Heiser counters that 115 letter differences between the Dead Sea Scrolls and the Medieval Masoretic text used by code researchers undermine the entire enterprise. He insists that spelling conventions changed when rabbis replaced consonantal vowel markers with dots and dashes, shifting every letter chain and invalidating the statistical claims. The two scholars clash over which manuscript tradition represents the authentic data set.
Key Moments
Echelon collects everything, sorts it later: ABCNews.com reporter David Ruppe explains that the NSA's Echelon system intercepts huge volumes of overseas communications first and applies the U.S.-citizen-protection rules afterward. They can keep a U.S. person's communication when judged 'necessary to understand' the foreign intelligence - a loose standard that means the constitutional protection is a back-end editorial decision, not a front-end limit.

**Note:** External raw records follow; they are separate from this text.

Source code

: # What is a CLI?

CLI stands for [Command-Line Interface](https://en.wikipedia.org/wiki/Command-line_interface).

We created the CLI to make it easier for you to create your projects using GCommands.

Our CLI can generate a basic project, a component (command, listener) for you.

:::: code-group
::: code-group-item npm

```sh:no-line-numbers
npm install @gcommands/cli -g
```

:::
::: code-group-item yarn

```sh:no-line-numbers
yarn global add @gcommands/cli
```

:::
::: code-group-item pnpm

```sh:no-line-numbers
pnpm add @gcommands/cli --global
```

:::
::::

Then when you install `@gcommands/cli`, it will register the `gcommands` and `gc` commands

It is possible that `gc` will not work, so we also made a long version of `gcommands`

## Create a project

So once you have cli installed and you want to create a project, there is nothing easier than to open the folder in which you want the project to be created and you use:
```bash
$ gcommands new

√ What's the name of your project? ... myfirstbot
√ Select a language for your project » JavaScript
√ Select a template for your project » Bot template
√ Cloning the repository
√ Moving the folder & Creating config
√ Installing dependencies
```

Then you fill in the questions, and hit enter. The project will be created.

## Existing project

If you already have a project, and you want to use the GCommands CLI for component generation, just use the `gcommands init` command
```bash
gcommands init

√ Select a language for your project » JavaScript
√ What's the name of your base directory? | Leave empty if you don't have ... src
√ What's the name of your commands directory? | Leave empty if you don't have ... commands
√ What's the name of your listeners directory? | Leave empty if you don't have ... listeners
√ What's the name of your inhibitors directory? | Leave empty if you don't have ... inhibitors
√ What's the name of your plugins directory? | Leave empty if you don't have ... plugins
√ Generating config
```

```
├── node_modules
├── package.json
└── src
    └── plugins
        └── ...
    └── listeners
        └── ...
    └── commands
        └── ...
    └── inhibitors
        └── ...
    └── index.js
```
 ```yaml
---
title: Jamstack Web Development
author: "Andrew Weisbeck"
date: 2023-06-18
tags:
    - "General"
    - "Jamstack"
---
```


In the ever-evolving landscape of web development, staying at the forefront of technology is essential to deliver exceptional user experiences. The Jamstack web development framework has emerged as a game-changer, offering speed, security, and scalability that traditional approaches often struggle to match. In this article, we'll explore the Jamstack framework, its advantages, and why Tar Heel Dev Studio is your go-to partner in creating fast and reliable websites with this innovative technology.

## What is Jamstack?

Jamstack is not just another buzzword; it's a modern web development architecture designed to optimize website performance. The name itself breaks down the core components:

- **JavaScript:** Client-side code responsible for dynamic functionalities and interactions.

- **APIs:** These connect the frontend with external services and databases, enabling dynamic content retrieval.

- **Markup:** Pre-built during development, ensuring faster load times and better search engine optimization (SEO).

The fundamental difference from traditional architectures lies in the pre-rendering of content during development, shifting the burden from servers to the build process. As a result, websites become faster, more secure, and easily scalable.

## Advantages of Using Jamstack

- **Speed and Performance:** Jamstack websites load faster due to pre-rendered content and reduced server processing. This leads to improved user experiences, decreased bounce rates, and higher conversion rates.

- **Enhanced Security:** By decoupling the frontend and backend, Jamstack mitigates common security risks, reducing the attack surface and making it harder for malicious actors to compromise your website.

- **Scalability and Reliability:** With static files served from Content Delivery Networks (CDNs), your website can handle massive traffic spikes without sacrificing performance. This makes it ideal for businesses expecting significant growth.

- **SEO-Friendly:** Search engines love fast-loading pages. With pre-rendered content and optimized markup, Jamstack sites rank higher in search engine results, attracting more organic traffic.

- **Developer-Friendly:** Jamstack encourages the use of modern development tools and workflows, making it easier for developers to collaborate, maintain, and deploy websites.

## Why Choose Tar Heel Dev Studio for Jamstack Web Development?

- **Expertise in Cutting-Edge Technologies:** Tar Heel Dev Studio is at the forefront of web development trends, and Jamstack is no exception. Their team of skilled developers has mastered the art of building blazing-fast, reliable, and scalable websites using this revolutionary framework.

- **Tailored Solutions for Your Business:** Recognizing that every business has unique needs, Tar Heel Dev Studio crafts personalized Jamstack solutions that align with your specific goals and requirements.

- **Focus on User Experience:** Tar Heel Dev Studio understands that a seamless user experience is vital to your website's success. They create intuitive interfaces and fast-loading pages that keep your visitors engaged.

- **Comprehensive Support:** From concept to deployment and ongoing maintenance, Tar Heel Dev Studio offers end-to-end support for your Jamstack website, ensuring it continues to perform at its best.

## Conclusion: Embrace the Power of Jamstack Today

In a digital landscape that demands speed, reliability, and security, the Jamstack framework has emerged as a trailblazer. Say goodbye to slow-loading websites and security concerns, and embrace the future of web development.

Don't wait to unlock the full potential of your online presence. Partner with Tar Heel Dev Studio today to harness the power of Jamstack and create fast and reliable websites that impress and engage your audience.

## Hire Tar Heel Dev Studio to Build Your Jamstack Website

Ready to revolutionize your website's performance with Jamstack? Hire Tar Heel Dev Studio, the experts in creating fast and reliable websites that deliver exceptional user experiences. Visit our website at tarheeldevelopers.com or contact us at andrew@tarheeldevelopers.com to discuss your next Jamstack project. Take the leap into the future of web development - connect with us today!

Foreign intelligence means everything - and the British loophole: Ruppe reads the NSA's own definition of 'foreign intelligence' from its website - capabilities, intentions, and activities of foreign powers, organizations, and persons - and confirms it covers essentially anything. He then walks Bell through the UKUSA five-eyes structure (US, UK, Canada, Australia, New Zealand), explaining critics' charge that partners can spy on each other's citizens and trade the take to skirt their own laws.
Jeffrey: 41 names hidden in Isaiah 53: Grant Jeffrey lays out his core Bible Code claim: in the 15-verse Isaiah 52–53 messianic passage, he and Yacov Rambsel found 41 equidistant-letter-sequence names - Yeshua, the disciples, three Marys, Pilate, Herod, Caiaphas - clustered in one short text written 700 years before the crucifixion. He frames the codes as God's signature for a skeptical, computer-equipped age.
Heiser: 63 letter differences and the Masoretic problem: Mike Heiser, a Hebrew Bible scholar, demolishes the statistical argument by attacking the data set itself: the Masoretic text used by code researchers differs from the Dead Sea Scrolls by roughly 63 letters in just the seven verses around the famous 22-letter Yeshua ELS. Letters were added or removed by medieval rabbis when they switched to the vowel-pointing system, so the codes - if they exist - would have to be the work of those rabbis, not God.
Heiser: predict, don't post-dict: Heiser exposes the methodological hole in code research with a coin-flip analogy: any thousand-flip sequence is astronomically improbable in retrospect, but only predicting it in advance is a miracle. He charges Bible Code practitioners with never specifying their target names, spelling, or language stage beforehand, and with mixing modern Hebrew and biblical Hebrew vocabulary and inconsistent name spellings until the hits collapse to about 20 - well within chance.